= PAVED Arts =

PAVED Arts is a new media art Artist run centre located in Saskatoon, Saskatchewan, Canada that focuses on photography, audio, video, electronic and digital art. PAVED operates an access centre for media production and post-production and an exhibition space for works falling within their mandate.

==History==
PAVED Arts was created March 31, 2003, as an amalgamation of The Photographers Gallery and Video Vérité.

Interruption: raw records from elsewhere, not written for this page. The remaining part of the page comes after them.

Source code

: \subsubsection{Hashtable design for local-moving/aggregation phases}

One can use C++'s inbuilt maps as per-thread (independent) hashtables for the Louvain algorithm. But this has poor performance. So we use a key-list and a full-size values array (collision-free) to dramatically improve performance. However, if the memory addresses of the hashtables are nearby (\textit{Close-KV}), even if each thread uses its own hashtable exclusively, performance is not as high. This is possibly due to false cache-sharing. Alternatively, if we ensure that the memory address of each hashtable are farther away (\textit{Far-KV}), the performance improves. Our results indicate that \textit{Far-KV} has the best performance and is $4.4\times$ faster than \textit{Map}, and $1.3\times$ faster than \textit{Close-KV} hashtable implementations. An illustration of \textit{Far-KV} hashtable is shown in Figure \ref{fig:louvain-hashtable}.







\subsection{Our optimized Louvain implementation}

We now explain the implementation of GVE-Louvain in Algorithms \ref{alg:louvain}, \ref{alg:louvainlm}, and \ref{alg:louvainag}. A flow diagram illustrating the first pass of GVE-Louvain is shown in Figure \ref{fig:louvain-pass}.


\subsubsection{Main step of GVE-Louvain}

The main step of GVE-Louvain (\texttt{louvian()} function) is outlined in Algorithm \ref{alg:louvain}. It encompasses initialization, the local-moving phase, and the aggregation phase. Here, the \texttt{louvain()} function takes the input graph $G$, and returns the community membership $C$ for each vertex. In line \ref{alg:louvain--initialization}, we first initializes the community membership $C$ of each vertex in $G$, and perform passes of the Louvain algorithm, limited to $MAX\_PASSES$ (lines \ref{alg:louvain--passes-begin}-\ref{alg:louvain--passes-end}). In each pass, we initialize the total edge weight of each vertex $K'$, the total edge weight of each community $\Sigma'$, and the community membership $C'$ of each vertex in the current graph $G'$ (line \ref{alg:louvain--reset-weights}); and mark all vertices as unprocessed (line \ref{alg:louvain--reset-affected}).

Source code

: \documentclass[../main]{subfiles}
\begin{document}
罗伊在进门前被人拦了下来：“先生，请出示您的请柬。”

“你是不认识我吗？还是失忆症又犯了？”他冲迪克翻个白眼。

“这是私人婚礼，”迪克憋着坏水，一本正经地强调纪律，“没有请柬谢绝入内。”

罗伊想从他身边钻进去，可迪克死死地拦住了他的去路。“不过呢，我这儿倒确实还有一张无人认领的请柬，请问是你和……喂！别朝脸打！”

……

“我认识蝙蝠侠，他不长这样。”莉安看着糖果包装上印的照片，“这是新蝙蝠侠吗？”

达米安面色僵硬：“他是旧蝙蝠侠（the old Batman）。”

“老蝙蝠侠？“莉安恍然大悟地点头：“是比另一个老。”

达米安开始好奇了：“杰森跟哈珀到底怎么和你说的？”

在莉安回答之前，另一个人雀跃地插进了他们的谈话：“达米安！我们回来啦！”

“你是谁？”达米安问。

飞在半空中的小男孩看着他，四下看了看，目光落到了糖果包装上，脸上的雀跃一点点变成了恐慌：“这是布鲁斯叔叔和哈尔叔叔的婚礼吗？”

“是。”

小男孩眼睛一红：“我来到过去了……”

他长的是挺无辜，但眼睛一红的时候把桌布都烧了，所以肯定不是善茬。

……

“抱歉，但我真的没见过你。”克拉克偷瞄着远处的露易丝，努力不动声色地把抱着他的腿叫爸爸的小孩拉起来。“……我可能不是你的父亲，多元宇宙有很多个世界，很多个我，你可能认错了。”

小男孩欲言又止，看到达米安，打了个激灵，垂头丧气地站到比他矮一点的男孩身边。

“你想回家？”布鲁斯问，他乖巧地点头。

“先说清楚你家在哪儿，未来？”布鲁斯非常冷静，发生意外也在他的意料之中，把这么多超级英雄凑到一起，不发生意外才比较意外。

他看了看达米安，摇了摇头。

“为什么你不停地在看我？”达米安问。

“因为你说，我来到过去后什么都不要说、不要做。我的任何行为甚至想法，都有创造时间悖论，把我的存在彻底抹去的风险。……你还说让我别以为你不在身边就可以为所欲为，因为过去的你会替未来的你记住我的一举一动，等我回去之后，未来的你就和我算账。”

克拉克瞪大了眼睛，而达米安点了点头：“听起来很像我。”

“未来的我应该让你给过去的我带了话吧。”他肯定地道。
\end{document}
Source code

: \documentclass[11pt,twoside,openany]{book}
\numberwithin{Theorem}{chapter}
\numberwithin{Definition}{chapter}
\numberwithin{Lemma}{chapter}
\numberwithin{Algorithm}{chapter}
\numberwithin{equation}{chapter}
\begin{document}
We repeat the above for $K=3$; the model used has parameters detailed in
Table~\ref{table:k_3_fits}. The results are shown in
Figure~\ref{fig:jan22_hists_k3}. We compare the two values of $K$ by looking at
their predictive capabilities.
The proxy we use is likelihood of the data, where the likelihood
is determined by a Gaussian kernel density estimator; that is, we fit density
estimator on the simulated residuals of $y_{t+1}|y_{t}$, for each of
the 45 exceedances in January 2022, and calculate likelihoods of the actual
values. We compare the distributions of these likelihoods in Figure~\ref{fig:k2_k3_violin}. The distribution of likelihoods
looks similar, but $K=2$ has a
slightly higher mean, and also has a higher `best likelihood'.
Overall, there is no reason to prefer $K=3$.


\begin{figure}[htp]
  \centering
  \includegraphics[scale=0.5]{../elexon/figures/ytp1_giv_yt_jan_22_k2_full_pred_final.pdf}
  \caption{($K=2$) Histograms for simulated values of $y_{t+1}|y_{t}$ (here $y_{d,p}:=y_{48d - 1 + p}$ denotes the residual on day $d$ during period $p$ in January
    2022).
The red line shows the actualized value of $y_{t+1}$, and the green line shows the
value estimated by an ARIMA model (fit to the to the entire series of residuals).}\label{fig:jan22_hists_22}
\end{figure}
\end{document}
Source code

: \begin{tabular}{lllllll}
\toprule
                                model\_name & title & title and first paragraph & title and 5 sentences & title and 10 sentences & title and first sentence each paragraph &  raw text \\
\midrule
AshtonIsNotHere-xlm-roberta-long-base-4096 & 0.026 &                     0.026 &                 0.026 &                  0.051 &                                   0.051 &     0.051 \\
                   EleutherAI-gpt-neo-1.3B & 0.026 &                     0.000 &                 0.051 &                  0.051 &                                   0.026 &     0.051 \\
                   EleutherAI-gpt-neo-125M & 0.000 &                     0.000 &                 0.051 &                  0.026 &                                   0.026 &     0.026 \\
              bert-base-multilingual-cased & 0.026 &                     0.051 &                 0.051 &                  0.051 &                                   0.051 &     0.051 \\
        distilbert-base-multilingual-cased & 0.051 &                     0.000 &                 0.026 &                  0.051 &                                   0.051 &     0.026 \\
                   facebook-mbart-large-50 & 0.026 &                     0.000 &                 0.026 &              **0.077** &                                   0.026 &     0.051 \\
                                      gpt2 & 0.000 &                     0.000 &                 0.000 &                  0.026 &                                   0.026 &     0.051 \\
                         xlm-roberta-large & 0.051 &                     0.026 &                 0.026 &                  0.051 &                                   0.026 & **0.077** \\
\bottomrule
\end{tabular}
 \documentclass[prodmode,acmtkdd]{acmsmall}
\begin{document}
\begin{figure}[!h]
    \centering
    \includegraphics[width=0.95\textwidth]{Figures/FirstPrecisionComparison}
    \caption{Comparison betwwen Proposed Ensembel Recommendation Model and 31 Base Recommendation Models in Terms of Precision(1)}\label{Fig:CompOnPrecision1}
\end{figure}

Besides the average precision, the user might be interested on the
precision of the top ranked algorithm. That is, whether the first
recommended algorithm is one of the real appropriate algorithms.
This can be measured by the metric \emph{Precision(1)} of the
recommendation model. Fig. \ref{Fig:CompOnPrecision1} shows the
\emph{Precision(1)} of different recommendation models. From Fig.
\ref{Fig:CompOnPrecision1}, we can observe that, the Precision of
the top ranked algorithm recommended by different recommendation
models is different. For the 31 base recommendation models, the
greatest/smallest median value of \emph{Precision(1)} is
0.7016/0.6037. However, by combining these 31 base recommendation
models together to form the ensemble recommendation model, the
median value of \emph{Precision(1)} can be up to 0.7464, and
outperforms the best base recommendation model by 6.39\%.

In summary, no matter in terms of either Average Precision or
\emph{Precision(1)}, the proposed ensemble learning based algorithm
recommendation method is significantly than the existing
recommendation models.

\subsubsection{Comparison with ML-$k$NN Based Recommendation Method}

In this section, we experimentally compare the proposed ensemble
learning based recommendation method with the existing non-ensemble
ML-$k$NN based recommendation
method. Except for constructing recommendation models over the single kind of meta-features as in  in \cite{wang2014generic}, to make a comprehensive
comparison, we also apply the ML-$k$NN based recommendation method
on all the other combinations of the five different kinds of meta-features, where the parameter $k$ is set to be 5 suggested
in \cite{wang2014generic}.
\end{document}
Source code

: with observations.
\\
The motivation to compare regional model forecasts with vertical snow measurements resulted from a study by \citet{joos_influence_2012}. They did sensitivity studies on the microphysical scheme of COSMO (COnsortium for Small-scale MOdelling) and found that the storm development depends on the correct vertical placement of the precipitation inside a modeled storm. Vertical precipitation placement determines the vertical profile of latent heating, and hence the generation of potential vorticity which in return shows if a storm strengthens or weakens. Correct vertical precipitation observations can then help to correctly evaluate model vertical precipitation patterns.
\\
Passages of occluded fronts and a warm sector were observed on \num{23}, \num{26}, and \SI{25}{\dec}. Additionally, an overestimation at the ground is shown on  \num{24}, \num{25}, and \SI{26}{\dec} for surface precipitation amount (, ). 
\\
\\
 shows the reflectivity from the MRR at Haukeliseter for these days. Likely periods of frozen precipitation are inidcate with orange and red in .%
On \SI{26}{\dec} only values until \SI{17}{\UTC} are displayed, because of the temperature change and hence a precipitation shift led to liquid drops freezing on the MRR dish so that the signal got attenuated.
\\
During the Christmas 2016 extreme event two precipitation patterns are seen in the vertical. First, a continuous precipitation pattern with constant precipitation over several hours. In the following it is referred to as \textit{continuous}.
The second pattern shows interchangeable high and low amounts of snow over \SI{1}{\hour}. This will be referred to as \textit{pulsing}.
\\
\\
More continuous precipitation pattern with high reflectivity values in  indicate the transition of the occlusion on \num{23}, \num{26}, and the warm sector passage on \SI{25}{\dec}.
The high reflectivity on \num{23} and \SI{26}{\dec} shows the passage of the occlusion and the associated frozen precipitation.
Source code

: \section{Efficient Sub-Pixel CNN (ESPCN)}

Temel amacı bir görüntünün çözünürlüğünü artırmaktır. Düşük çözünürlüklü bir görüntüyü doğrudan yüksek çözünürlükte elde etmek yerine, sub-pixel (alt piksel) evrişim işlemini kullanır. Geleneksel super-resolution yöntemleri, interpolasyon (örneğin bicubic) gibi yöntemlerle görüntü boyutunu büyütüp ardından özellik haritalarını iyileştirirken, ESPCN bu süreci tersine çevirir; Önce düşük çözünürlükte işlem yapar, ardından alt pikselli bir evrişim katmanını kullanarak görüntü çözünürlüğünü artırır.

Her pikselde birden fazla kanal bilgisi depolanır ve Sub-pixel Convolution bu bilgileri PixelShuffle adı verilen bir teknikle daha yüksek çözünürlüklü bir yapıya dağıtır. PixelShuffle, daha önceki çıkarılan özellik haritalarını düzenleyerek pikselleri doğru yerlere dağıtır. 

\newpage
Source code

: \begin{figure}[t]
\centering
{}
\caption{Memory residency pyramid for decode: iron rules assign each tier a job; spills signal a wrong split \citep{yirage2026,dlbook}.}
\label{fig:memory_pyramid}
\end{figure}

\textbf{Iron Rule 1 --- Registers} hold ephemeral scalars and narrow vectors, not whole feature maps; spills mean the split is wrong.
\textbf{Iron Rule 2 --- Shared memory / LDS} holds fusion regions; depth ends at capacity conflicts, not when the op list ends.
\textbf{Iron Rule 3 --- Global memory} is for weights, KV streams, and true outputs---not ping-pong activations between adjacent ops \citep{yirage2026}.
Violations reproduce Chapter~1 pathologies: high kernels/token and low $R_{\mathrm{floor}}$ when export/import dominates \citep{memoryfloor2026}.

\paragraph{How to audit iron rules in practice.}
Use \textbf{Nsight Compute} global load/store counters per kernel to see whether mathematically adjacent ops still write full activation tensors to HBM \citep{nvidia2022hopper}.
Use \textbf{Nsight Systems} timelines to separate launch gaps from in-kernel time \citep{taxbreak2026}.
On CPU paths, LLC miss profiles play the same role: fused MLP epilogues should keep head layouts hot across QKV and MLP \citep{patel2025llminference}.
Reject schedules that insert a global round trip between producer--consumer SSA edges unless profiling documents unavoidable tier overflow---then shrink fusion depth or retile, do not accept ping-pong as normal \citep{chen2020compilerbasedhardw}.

In June 2005 it was determined that the centre needed a new space, and along with the Saskatoon Artist-run centre AKA Gallery, PAVED moved into 424 20th Street West.
PAVED is a member of the Independent Media Arts Alliance.

==Significance==
PAVED's importance to the city of Saskatoon and the Canadian Arts community is underlined by Former Saskatchewan Labour Minister David Forbes statement in 2007 that "It is important that artists are able to pursue viable careers in Saskatchewan ... the 20 Above Arts Centre will provide increased access to creative and professional opportunities for young artistic talent to stay in the province." PAVED sees itself as a way of “democratizing art and increasing access to the ability to make art”.
Other important contributions to Canadian art include the hosting of an online database and digital archive called Upstream Saskatchewan containing hundreds of photographic and video works, and the commissioning of Coincidence Engines by Montreal-based artists' collective [The User].

PAVED Arts is the only artist-run new media access point in Saskatoon. Within the city PAVED also has outreach programs facilitating, among other things, inner-city youth in recording their own hip-hop tracks. Located in the Riversdale neighborhood of Saskatoon, PAVED uses art as a way to create dialogue with other residents; one commissioned project was designed by artist Linda Duvall with the idea that “instead of being passive, there is a commitment to having art act as a form of engagement." Another, more recent commission was a series of politically relevant advertisement-like billboards drawing attention to NIMBY situations citywide.
PAVED is also important as a site of dialogue regarding the voice of Canadian First Nations people, facilitating, with shows like 21 (curated by Elwood Jimmy) and screenings of Ali Kazimi's Shooting Indians, discussion of the predicament of First Nations people in Canada and the historical roots of it. In these ways, PAVED has assisted young First Nations people in Saskatoon to express the reality of their lives through art.